** DATASET ENTRIES follows **

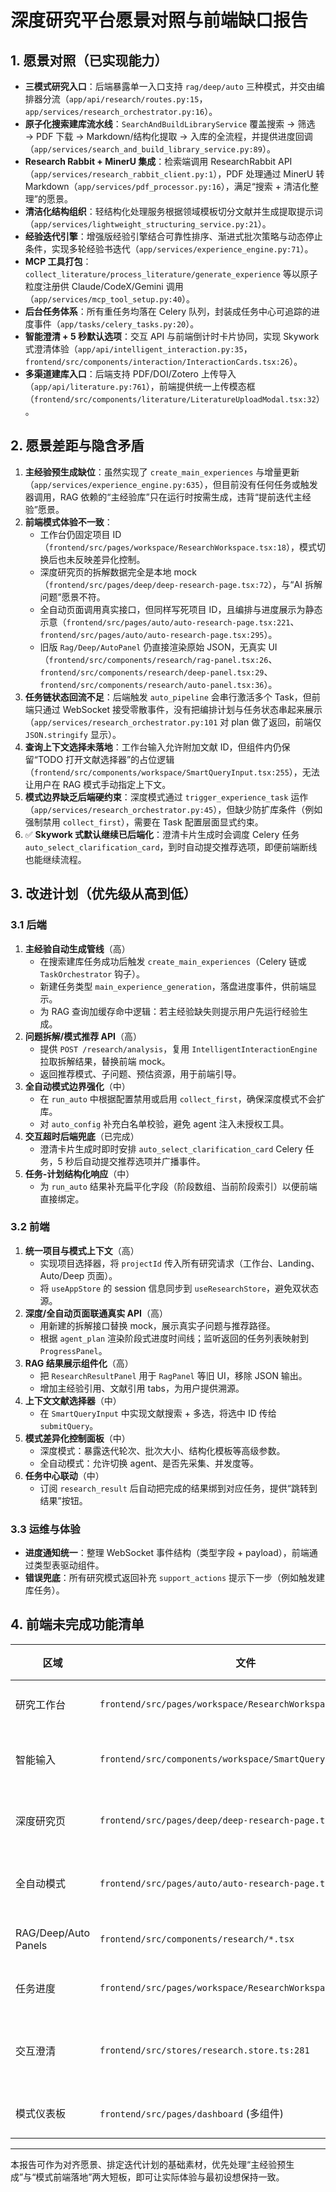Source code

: # 深度研究平台愿景对照与前端缺口报告

## 1. 愿景对照（已实现能力）
- **三模式研究入口**：后端暴露单一入口支持 `rag/deep/auto` 三种模式，并交由编排器分流（`app/api/research/routes.py:15`，`app/services/research_orchestrator.py:16`）。
- **原子化搜索建库流水线**：`SearchAndBuildLibraryService` 覆盖搜索 → 筛选 → PDF 下载 → Markdown/结构化提取 → 入库的全流程，并提供进度回调（`app/services/search_and_build_library_service.py:89`）。
- **Research Rabbit + MinerU 集成**：检索端调用 ResearchRabbit API（`app/services/research_rabbit_client.py:1`），PDF 处理通过 MinerU 转 Markdown（`app/services/pdf_processor.py:16`），满足“搜索 + 清洁化整理”的愿景。
- **清洁化结构组织**：轻结构化处理服务根据领域模板切分文献并生成提取提示词（`app/services/lightweight_structuring_service.py:21`）。
- **经验迭代引擎**：增强版经验引擎结合可靠性排序、渐进式批次策略与动态停止条件，实现多轮经验书迭代（`app/services/experience_engine.py:71`）。
- **MCP 工具打包**：`collect_literature/process_literature/generate_experience` 等以原子粒度注册供 Claude/CodeX/Gemini 调用（`app/services/mcp_tool_setup.py:40`）。
- **后台任务体系**：所有重任务均落在 Celery 队列，封装成任务中心可追踪的进度事件（`app/tasks/celery_tasks.py:20`）。
- **智能澄清 + 5 秒默认选项**：交互 API 与前端倒计时卡片协同，实现 Skywork 式澄清体验（`app/api/intelligent_interaction.py:35`，`frontend/src/components/interaction/InteractionCards.tsx:26`）。
- **多渠道建库入口**：后端支持 PDF/DOI/Zotero 上传导入（`app/api/literature.py:761`），前端提供统一上传模态框（`frontend/src/components/literature/LiteratureUploadModal.tsx:32`）。

## 2. 愿景差距与隐含矛盾
1. **主经验预生成缺位**：虽然实现了 `create_main_experiences` 与增量更新（`app/services/experience_engine.py:635`），但目前没有任何任务或触发器调用，RAG 依赖的“主经验库”只在运行时按需生成，违背“提前迭代主经验”愿景。
2. **前端模式体验不一致**：
   - 工作台仍固定项目 ID（`frontend/src/pages/workspace/ResearchWorkspace.tsx:18`），模式切换后也未反映差异化控制。
   - 深度研究页的拆解数据完全是本地 mock（`frontend/src/pages/deep/deep-research-page.tsx:72`），与“AI 拆解问题”愿景不符。
   - 全自动页面调用真实接口，但同样写死项目 ID，且编排与进度展示为静态示意（`frontend/src/pages/auto/auto-research-page.tsx:221`、`frontend/src/pages/auto/auto-research-page.tsx:295`）。
   - 旧版 `Rag/Deep/AutoPanel` 仍直接渲染原始 JSON，无真实 UI（`frontend/src/components/research/rag-panel.tsx:26`、`frontend/src/components/research/deep-panel.tsx:29`、`frontend/src/components/research/auto-panel.tsx:36`）。
3. **任务链状态回流不足**：后端触发 `auto_pipeline` 会串行激活多个 Task，但前端只通过 WebSocket 接受零散事件，没有把编排计划与任务状态串起来展示（`app/services/research_orchestrator.py:101` 对 plan 做了返回，前端仅 `JSON.stringify` 显示）。
4. **查询上下文选择未落地**：工作台输入允许附加文献 ID，但组件内仍保留“TODO 打开文献选择器”的占位逻辑（`frontend/src/components/workspace/SmartQueryInput.tsx:255`），无法让用户在 RAG 模式手动指定上下文。
5. **模式边界缺乏后端硬约束**：深度模式通过 `trigger_experience_task` 运作（`app/services/research_orchestrator.py:45`），但缺少防扩库条件（例如强制禁用 `collect_first`），需要在 Task 配置层面显式约束。
6. ✅ **Skywork 式默认继续已后端化**：澄清卡片生成时会调度 Celery 任务 `auto_select_clarification_card`，到时自动提交推荐选项，即便前端断线也能继续流程。

## 3. 改进计划（优先级从高到低）

### 3.1 后端
1. **主经验自动生成管线**（高）
   - 在搜索建库任务成功后触发 `create_main_experiences`（Celery 链或 `TaskOrchestrator` 钩子）。
   - 新建任务类型 `main_experience_generation`，落盘进度事件，供前端显示。
   - 为 RAG 查询加缓存命中逻辑：若主经验缺失则提示用户先运行经验生成。
2. **问题拆解/模式推荐 API**（高）
   - 提供 `POST /research/analysis`，复用 `IntelligentInteractionEngine` 拉取拆解结果，替换前端 mock。
   - 返回推荐模式、子问题、预估资源，用于前端引导。
3. **全自动模式边界强化**（中）
   - 在 `run_auto` 中根据配置禁用或启用 `collect_first`，确保深度模式不会扩库。
   - 对 `auto_config` 补充白名单校验，避免 agent 注入未授权工具。
4. **交互超时后端兜底**（已完成）
   - 澄清卡片生成时即时安排 `auto_select_clarification_card` Celery 任务，5 秒后自动提交推荐选项并广播事件。
5. **任务-计划结构化响应**（中）
   - 为 `run_auto` 结果补充扁平化字段（阶段数组、当前阶段索引）以便前端直接绑定。

### 3.2 前端
1. **统一项目与模式上下文**（高）
   - 实现项目选择器，将 `projectId` 传入所有研究请求（工作台、Landing、Auto/Deep 页面）。
   - 将 `useAppStore` 的 session 信息同步到 `useResearchStore`，避免双状态源。
2. **深度/全自动页面联通真实 API**（高）
   - 用新建的拆解接口替换 mock，展示真实子问题与推荐路径。
   - 根据 `agent_plan` 渲染阶段式进度时间线；监听返回的任务列表映射到 `ProgressPanel`。
3. **RAG 结果展示组件化**（高）
   - 把 `ResearchResultPanel` 用于 `RagPanel` 等旧 UI，移除 JSON 输出。
   - 增加主经验引用、文献引用 tabs，为用户提供溯源。
4. **上下文文献选择器**（中）
   - 在 `SmartQueryInput` 中实现文献搜索 + 多选，将选中 ID 传给 `submitQuery`。
5. **模式差异化控制面板**（中）
   - 深度模式：暴露迭代轮次、批次大小、结构化模板等高级参数。
   - 全自动模式：允许切换 agent、是否先采集、并发度等。
6. **任务中心联动**（中）
   - 订阅 `research_result` 后自动把完成的结果绑到对应任务，提供“跳转到结果”按钮。

### 3.3 运维与体验
- **进度通知统一**：整理 WebSocket 事件结构（类型字段 + payload），前端通过类型表驱动组件。
- **错误兜底**：所有研究模式返回补充 `support_actions` 提示下一步（例如触发建库任务）。

## 4. 前端未完成功能清单
| 区域 | 文件 | 当前状态 | 待补充功能 |
| --- | --- | --- | --- |
| 研究工作台 | `frontend/src/pages/workspace/ResearchWorkspace.tsx:17` | 项目 ID 固定为 1 | 引入项目选择器、支持 session 恢复 |
| 智能输入 | `frontend/src/components/workspace/SmartQueryInput.tsx:255` | 文献上下文入口 TODO | 打开文献选择器、支持多选/清除 |
| 深度研究页 | `frontend/src/pages/deep/deep-research-page.tsx:72` | 拆解/迭代采用 mock | 接入真实拆解 API、显示真实迭代进度、允许参数提交 |
| 全自动模式 | `frontend/src/pages/auto/auto-research-page.tsx:221` & `:295` | 静态时间轴 + 固定项目 ID | 绑定任务/阶段数据、项目选择、展示 `agent_plan` 结构化内容 |
| RAG/Deep/Auto Panels | `frontend/src/components/research/*.tsx` | 仅输出 JSON | 复用 `ResearchResultPanel`，加入分页和引用视图 |
| 任务进度 | `frontend/src/pages/workspace/ResearchWorkspace.tsx:138` | 多任务叠加但无分组 | 合并同类任务、显示阶段详情与失败重试入口 |
| 交互澄清 | `frontend/src/stores/research.store.ts:281` | 后端 Celery 已自动兜底超时 | 前端聚焦展示与手动交互，无需再实现倒计时逻辑 |
| 模式仪表板 | `frontend/src/pages/dashboard` (多组件) | 仅展示静态卡片 | 接入统计 API，突出主经验/任务概览 |

---
本报告可作为对齐愿景、排定迭代计划的基础素材，优先处理“主经验预生成”与“模式前端落地”两大短板，即可让实际体验与最初设想保持一致。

** End of DATASET ENTRIES **

▶ PROBLEM
Exact duplication is required for the lines above, from the line that contains "- **清洁化结构组织**：" to the line that contains "- **后台任务体系**：所有重任务均落在 Celery", inclusive; omit all others.

▶ SOLUTION
- **清洁化结构组织**：轻结构化处理服务根据领域模板切分文献并生成提取提示词（`app/services/lightweight_structuring_service.py:21`）。
- **经验迭代引擎**：增强版经验引擎结合可靠性排序、渐进式批次策略与动态停止条件，实现多轮经验书迭代（`app/services/experience_engine.py:71`）。
- **MCP 工具打包**：`collect_literature/process_literature/generate_experience` 等以原子粒度注册供 Claude/CodeX/Gemini 调用（`app/services/mcp_tool_setup.py:40`）。
- **后台任务体系**：所有重任务均落在 Celery 队列，封装成任务中心可追踪的进度事件（`app/tasks/celery_tasks.py:20`）。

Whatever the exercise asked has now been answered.